AIM OF THE EXERCISE
Go line by line through the entries and show those that hold the string "Tissue".

─── RECORDS TO PROCESS

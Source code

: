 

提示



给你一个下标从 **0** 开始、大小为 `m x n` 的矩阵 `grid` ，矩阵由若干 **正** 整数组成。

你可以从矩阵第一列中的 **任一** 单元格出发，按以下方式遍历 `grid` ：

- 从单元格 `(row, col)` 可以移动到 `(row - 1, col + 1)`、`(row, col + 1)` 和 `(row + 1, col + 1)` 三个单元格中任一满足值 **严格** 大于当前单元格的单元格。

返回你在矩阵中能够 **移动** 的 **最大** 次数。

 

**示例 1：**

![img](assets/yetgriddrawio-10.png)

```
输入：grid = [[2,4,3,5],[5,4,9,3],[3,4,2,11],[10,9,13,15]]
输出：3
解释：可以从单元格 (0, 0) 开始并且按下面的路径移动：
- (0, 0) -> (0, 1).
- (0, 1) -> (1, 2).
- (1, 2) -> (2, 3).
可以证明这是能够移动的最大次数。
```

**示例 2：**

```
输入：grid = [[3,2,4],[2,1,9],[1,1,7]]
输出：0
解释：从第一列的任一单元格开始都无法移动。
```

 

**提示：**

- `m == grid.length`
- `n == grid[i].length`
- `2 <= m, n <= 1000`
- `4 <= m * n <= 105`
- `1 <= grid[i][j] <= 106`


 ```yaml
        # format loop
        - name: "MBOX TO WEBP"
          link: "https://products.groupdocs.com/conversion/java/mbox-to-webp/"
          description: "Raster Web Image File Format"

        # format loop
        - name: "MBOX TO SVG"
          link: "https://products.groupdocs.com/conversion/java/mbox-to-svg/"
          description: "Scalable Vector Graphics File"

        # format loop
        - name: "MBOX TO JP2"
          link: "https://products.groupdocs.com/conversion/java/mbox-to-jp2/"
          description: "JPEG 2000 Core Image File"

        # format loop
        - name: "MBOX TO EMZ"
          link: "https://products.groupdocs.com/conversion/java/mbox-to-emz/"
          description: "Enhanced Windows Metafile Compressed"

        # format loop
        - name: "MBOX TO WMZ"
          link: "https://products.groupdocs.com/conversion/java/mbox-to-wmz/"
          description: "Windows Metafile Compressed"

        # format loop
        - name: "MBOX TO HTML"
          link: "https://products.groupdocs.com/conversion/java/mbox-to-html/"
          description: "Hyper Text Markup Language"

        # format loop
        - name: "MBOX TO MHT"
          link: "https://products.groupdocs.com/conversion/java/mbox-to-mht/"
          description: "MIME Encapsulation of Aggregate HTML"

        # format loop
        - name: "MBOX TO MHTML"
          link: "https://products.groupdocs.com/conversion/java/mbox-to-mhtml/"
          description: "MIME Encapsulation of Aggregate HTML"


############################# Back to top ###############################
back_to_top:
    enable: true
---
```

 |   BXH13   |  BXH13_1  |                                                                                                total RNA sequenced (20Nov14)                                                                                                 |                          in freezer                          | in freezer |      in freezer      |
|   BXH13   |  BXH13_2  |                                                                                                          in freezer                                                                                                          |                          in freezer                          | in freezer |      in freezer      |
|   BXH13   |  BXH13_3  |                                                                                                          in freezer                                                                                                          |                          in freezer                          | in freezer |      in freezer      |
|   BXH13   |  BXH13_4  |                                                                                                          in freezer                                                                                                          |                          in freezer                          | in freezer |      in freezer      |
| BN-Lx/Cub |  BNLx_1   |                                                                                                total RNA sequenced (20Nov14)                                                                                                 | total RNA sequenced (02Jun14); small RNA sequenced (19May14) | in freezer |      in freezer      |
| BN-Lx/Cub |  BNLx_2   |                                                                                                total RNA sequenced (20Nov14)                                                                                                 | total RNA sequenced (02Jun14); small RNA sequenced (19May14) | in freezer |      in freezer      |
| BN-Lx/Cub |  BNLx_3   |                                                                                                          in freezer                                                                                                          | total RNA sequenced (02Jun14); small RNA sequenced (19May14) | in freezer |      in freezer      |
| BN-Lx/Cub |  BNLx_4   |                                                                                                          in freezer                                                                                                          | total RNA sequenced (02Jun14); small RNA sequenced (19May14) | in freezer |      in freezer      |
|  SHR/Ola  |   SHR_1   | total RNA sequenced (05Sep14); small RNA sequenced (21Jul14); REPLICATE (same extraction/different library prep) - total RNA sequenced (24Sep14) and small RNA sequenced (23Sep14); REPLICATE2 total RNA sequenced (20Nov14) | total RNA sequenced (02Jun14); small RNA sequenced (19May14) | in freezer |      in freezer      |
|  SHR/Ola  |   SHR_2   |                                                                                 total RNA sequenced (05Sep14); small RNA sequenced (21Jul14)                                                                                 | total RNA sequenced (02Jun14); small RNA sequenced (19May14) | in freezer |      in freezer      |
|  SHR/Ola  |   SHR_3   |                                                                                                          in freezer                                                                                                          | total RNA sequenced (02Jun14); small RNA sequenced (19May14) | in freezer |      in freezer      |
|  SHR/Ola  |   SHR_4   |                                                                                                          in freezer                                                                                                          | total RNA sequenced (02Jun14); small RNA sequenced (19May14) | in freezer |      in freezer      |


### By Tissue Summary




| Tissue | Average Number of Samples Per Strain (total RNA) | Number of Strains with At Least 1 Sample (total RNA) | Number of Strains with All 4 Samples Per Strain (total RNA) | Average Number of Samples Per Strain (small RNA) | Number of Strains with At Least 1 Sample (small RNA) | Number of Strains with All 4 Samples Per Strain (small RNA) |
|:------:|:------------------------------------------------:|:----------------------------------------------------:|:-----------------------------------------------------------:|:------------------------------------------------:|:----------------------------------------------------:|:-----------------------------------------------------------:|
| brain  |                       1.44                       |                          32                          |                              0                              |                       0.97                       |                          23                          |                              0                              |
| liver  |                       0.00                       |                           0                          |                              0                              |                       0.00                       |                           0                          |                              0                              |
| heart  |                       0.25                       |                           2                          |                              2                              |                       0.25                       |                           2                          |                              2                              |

──────

ANSWER BELOW
### By Tissue Summary
| Tissue | Average Number of Samples Per Strain (total RNA) | Number of Strains with At Least 1 Sample (total RNA) | Number of Strains with All 4 Samples Per Strain (total RNA) | Average Number of Samples Per Strain (small RNA) | Number of Strains with At Least 1 Sample (small RNA) | Number of Strains with All 4 Samples Per Strain (small RNA) |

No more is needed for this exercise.